Exercise aim: The records must be retyped exactly, with no pictures included.
*** Information shown ***
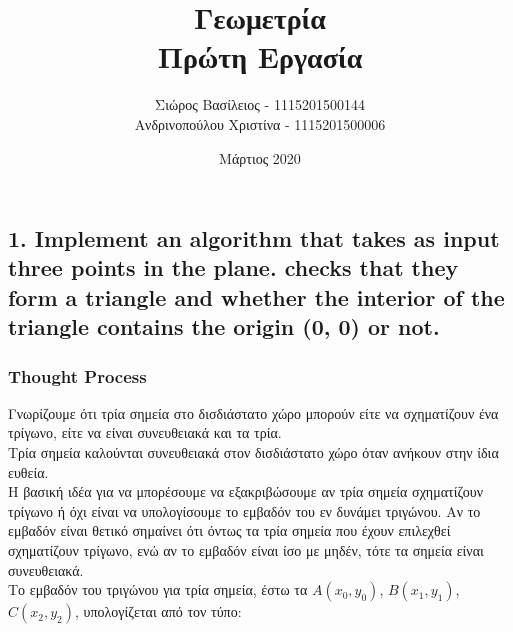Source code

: \documentclass[12pt]{article}
\title{\hugeΥπολογιστική Γεωμετρία\\Πρώτη Εργασία}
\author{Σιώρος Βασίλειος - 1115201500144\\Ανδρινοπούλου Χριστίνα - 1115201500006}
\date{Μάρτιος 2020}
\begin{document}
\maketitle


\pagebreak


\subsection*{1. Implement an algorithm that takes as input three points in the plane. checks
    that they form a triangle and whether the interior of the triangle contains the origin (0, 0) or
    not.}

\subsubsection*{Thought Process}

Γνωρίζουμε ότι τρία σημεία στο δισδιάστατο χώρο μπορούν είτε να σχηματίζουν ένα τρίγωνο, είτε να είναι συνευθειακά και τα τρία. \\

 Τρία σημεία καλούνται συνευθειακά στον δισδιάστατο χώρο όταν ανήκουν στην ίδια ευθεία. \\
 
 Η βασική ιδέα για να μπορέσουμε να εξακριβώσουμε αν τρία σημεία σχηματίζουν τρίγωνο ή όχι είναι να υπολογίσουμε το εμβαδόν του εν δυνάμει τριγώνου. Αν το εμβαδόν είναι θετικό σημαίνει ότι όντως τα τρία σημεία που έχουν επιλεχθεί σχηματίζουν τρίγωνο, ενώ αν το εμβαδόν είναι ίσο με μηδέν, τότε τα σημεία είναι συνευθειακά. \\

Το εμβαδόν του τριγώνου για τρία σημεία, έστω τα \(A(x_0, y_0)\), \(B(x_1, y_1)\), \(C(x_2, y_2)\), υπολογίζεται από τον τύπο: 
\end{document}

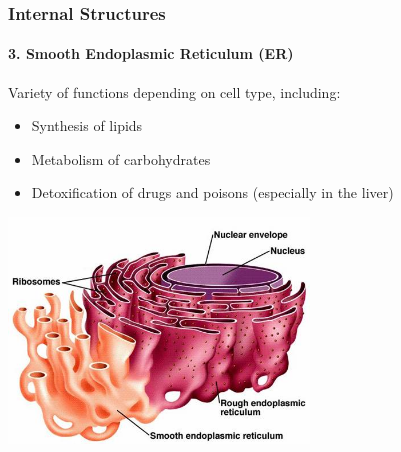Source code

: \documentclass[10pt]{beamer}
\begin{document}
\begin{frame}[t]
\frametitle{Internal Structures}
\framesubtitle{3. Smooth Endoplasmic Reticulum (ER)}
\vspace{0.5cm}

	Variety of functions depending on cell type, including:
		\medskip
		\begin{itemize}
			\item Synthesis of lipids
			\medskip
			\item Metabolism of carbohydrates
			\medskip
			\item Detoxification of drugs and poisons (especially in the liver)
		\end{itemize}
	
	\vspace{0.2cm}
	
	\begin{center}
		\includegraphics[width=0.6\textwidth]{figures/roughER.jpg}
	\end{center}

\end{frame}
\end{document}
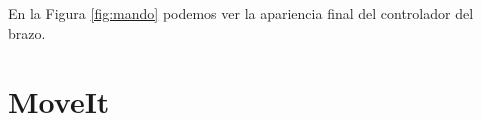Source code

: En la Figura \ref{fig:mando} podemos ver la apariencia final del controlador del brazo.


\section{MoveIt}
\label{sec:br_moveit}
***
Reply to the task:
Source code

: \documentclass[12pt]{article}
\title{\hugeΥπολογιστική Γεωμετρία\\Πρώτη Εργασία}
\author{Σιώρος Βασίλειος - 1115201500144\\Ανδρινοπούλου Χριστίνα - 1115201500006}
\date{Μάρτιος 2020}
\begin{document}
\maketitle


\pagebreak


\subsection*{1. Implement an algorithm that takes as input three points in the plane. checks
    that they form a triangle and whether the interior of the triangle contains the origin (0, 0) or
    not.}

\subsubsection*{Thought Process}

Γνωρίζουμε ότι τρία σημεία στο δισδιάστατο χώρο μπορούν είτε να σχηματίζουν ένα τρίγωνο, είτε να είναι συνευθειακά και τα τρία. \\

 Τρία σημεία καλούνται συνευθειακά στον δισδιάστατο χώρο όταν ανήκουν στην ίδια ευθεία. \\
 
 Η βασική ιδέα για να μπορέσουμε να εξακριβώσουμε αν τρία σημεία σχηματίζουν τρίγωνο ή όχι είναι να υπολογίσουμε το εμβαδόν του εν δυνάμει τριγώνου. Αν το εμβαδόν είναι θετικό σημαίνει ότι όντως τα τρία σημεία που έχουν επιλεχθεί σχηματίζουν τρίγωνο, ενώ αν το εμβαδόν είναι ίσο με μηδέν, τότε τα σημεία είναι συνευθειακά. \\

Το εμβαδόν του τριγώνου για τρία σημεία, έστω τα \(A(x_0, y_0)\), \(B(x_1, y_1)\), \(C(x_2, y_2)\), υπολογίζεται από τον τύπο: 
\end{document}

Source code

: \documentclass[10pt]{beamer}
\begin{document}
\begin{frame}[t]
\frametitle{Internal Structures}
\framesubtitle{3. Smooth Endoplasmic Reticulum (ER)}
\vspace{0.5cm}

	Variety of functions depending on cell type, including:
		\medskip
		\begin{itemize}
			\item Synthesis of lipids
			\medskip
			\item Metabolism of carbohydrates
			\medskip
			\item Detoxification of drugs and poisons (especially in the liver)
		\end{itemize}
	
	\vspace{0.2cm}
	
	\begin{center}
		\includegraphics[width=0.6\textwidth]{figures/roughER.jpg}
	\end{center}

\end{frame}
\end{document}
Source code

: En la Figura \ref{fig:mando} podemos ver la apariencia final del controlador del brazo.


\section{MoveIt}
\label{sec:br_moveit}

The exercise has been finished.